◆ Task instructions ◆
Exactly as written, set down every entry once more.

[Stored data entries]
________________________________________

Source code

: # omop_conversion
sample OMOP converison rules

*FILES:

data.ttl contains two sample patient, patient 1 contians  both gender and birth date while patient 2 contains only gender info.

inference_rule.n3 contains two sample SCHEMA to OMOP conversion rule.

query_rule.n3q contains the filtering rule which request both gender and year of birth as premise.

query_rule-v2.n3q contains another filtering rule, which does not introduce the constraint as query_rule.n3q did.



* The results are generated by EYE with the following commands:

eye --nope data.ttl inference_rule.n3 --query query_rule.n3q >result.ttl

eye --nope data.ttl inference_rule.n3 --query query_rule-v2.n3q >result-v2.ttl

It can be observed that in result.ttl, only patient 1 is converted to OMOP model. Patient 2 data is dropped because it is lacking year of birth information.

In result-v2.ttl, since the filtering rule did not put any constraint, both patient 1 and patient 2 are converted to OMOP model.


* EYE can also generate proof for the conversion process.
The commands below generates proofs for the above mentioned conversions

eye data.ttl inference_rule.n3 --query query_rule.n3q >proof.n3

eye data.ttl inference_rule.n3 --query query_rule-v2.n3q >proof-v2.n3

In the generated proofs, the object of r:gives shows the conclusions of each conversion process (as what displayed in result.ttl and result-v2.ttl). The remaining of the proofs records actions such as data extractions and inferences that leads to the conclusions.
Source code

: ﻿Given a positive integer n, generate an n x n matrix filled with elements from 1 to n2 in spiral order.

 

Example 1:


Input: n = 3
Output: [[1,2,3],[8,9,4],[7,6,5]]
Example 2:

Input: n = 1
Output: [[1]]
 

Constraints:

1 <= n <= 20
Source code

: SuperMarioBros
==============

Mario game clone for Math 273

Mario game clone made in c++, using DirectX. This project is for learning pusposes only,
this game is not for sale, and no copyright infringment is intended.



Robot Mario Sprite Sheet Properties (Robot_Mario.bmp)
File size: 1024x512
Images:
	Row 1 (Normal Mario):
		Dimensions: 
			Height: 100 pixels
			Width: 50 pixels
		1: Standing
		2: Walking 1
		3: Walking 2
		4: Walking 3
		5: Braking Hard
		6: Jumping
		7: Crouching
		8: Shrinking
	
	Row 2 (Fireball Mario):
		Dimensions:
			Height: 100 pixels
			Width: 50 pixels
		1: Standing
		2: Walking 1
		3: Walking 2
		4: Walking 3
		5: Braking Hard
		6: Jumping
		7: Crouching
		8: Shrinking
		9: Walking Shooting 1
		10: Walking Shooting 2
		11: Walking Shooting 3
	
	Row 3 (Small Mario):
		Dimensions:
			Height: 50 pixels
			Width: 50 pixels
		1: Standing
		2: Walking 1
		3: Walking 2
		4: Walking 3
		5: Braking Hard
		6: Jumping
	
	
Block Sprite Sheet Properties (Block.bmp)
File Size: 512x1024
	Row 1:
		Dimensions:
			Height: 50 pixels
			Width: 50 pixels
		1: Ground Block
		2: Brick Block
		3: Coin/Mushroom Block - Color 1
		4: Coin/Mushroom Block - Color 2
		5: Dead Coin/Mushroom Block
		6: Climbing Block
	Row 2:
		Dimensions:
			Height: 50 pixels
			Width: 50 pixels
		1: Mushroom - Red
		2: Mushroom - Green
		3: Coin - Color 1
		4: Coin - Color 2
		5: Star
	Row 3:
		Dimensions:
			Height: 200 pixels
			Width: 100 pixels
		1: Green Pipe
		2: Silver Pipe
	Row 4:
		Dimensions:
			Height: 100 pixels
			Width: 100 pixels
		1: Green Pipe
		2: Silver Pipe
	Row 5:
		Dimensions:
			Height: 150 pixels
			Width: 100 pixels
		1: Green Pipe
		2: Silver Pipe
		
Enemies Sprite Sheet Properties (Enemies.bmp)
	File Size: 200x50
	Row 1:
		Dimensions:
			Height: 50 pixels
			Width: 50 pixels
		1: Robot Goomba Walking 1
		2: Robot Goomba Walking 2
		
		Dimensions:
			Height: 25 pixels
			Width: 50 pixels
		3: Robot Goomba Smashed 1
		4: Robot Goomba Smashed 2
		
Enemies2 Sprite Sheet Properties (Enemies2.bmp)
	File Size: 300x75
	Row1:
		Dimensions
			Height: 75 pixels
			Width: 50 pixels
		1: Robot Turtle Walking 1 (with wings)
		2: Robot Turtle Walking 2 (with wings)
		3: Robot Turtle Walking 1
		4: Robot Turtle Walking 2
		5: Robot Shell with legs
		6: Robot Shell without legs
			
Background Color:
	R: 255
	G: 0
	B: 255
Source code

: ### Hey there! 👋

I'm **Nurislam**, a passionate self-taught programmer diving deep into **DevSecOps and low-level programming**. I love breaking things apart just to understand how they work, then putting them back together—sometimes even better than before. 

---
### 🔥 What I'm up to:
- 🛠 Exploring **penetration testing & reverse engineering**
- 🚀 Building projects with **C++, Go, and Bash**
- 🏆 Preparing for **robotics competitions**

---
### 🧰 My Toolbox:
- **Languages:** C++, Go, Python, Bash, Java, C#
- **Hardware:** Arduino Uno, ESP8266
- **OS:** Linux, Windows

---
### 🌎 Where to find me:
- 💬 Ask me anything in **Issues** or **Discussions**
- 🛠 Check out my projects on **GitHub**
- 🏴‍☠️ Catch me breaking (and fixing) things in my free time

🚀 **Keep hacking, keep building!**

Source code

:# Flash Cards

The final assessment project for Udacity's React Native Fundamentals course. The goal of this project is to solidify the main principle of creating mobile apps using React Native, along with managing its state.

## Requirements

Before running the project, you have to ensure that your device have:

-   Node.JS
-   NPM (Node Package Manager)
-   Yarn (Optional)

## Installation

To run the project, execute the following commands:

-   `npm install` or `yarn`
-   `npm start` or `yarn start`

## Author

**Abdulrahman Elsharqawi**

________________________________________

◆ Result for this exercise ◆
Source code

: # omop_conversion
sample OMOP converison rules

*FILES:

data.ttl contains two sample patient, patient 1 contians  both gender and birth date while patient 2 contains only gender info.

inference_rule.n3 contains two sample SCHEMA to OMOP conversion rule.

query_rule.n3q contains the filtering rule which request both gender and year of birth as premise.

query_rule-v2.n3q contains another filtering rule, which does not introduce the constraint as query_rule.n3q did.



* The results are generated by EYE with the following commands:

eye --nope data.ttl inference_rule.n3 --query query_rule.n3q >result.ttl

eye --nope data.ttl inference_rule.n3 --query query_rule-v2.n3q >result-v2.ttl

It can be observed that in result.ttl, only patient 1 is converted to OMOP model. Patient 2 data is dropped because it is lacking year of birth information.

In result-v2.ttl, since the filtering rule did not put any constraint, both patient 1 and patient 2 are converted to OMOP model.


* EYE can also generate proof for the conversion process.
The commands below generates proofs for the above mentioned conversions

eye data.ttl inference_rule.n3 --query query_rule.n3q >proof.n3

eye data.ttl inference_rule.n3 --query query_rule-v2.n3q >proof-v2.n3

In the generated proofs, the object of r:gives shows the conclusions of each conversion process (as what displayed in result.ttl and result-v2.ttl). The remaining of the proofs records actions such as data extractions and inferences that leads to the conclusions.
Source code

: ﻿Given a positive integer n, generate an n x n matrix filled with elements from 1 to n2 in spiral order.

 

Example 1:


Input: n = 3
Output: [[1,2,3],[8,9,4],[7,6,5]]
Example 2:

Input: n = 1
Output: [[1]]
 

Constraints:

1 <= n <= 20
Source code

: SuperMarioBros
==============

Mario game clone for Math 273

Mario game clone made in c++, using DirectX. This project is for learning pusposes only,
this game is not for sale, and no copyright infringment is intended.



Robot Mario Sprite Sheet Properties (Robot_Mario.bmp)
File size: 1024x512
Images:
	Row 1 (Normal Mario):
		Dimensions: 
			Height: 100 pixels
			Width: 50 pixels
		1: Standing
		2: Walking 1
		3: Walking 2
		4: Walking 3
		5: Braking Hard
		6: Jumping
		7: Crouching
		8: Shrinking
	
	Row 2 (Fireball Mario):
		Dimensions:
			Height: 100 pixels
			Width: 50 pixels
		1: Standing
		2: Walking 1
		3: Walking 2
		4: Walking 3
		5: Braking Hard
		6: Jumping
		7: Crouching
		8: Shrinking
		9: Walking Shooting 1
		10: Walking Shooting 2
		11: Walking Shooting 3
	
	Row 3 (Small Mario):
		Dimensions:
			Height: 50 pixels
			Width: 50 pixels
		1: Standing
		2: Walking 1
		3: Walking 2
		4: Walking 3
		5: Braking Hard
		6: Jumping
	
	
Block Sprite Sheet Properties (Block.bmp)
File Size: 512x1024
	Row 1:
		Dimensions:
			Height: 50 pixels
			Width: 50 pixels
		1: Ground Block
		2: Brick Block
		3: Coin/Mushroom Block - Color 1
		4: Coin/Mushroom Block - Color 2
		5: Dead Coin/Mushroom Block
		6: Climbing Block
	Row 2:
		Dimensions:
			Height: 50 pixels
			Width: 50 pixels
		1: Mushroom - Red
		2: Mushroom - Green
		3: Coin - Color 1
		4: Coin - Color 2
		5: Star
	Row 3:
		Dimensions:
			Height: 200 pixels
			Width: 100 pixels
		1: Green Pipe
		2: Silver Pipe
	Row 4:
		Dimensions:
			Height: 100 pixels
			Width: 100 pixels
		1: Green Pipe
		2: Silver Pipe
	Row 5:
		Dimensions:
			Height: 150 pixels
			Width: 100 pixels
		1: Green Pipe
		2: Silver Pipe
		
Enemies Sprite Sheet Properties (Enemies.bmp)
	File Size: 200x50
	Row 1:
		Dimensions:
			Height: 50 pixels
			Width: 50 pixels
		1: Robot Goomba Walking 1
		2: Robot Goomba Walking 2
		
		Dimensions:
			Height: 25 pixels
			Width: 50 pixels
		3: Robot Goomba Smashed 1
		4: Robot Goomba Smashed 2
		
Enemies2 Sprite Sheet Properties (Enemies2.bmp)
	File Size: 300x75
	Row1:
		Dimensions
			Height: 75 pixels
			Width: 50 pixels
		1: Robot Turtle Walking 1 (with wings)
		2: Robot Turtle Walking 2 (with wings)
		3: Robot Turtle Walking 1
		4: Robot Turtle Walking 2
		5: Robot Shell with legs
		6: Robot Shell without legs
			
Background Color:
	R: 255
	G: 0
	B: 255
Source code

: ### Hey there! 👋

I'm **Nurislam**, a passionate self-taught programmer diving deep into **DevSecOps and low-level programming**. I love breaking things apart just to understand how they work, then putting them back together—sometimes even better than before. 

---
### 🔥 What I'm up to:
- 🛠 Exploring **penetration testing & reverse engineering**
- 🚀 Building projects with **C++, Go, and Bash**
- 🏆 Preparing for **robotics competitions**

---
### 🧰 My Toolbox:
- **Languages:** C++, Go, Python, Bash, Java, C#
- **Hardware:** Arduino Uno, ESP8266
- **OS:** Linux, Windows

---
### 🌎 Where to find me:
- 💬 Ask me anything in **Issues** or **Discussions**
- 🛠 Check out my projects on **GitHub**
- 🏴‍☠️ Catch me breaking (and fixing) things in my free time

🚀 **Keep hacking, keep building!**

Source code

:# Flash Cards

The final assessment project for Udacity's React Native Fundamentals course. The goal of this project is to solidify the main principle of creating mobile apps using React Native, along with managing its state.

## Requirements

Before running the project, you have to ensure that your device have:

-   Node.JS
-   NPM (Node Package Manager)
-   Yarn (Optional)

## Installation

To run the project, execute the following commands:

-   `npm install` or `yarn`
-   `npm start` or `yarn start`

## Author

**Abdulrahman Elsharqawi**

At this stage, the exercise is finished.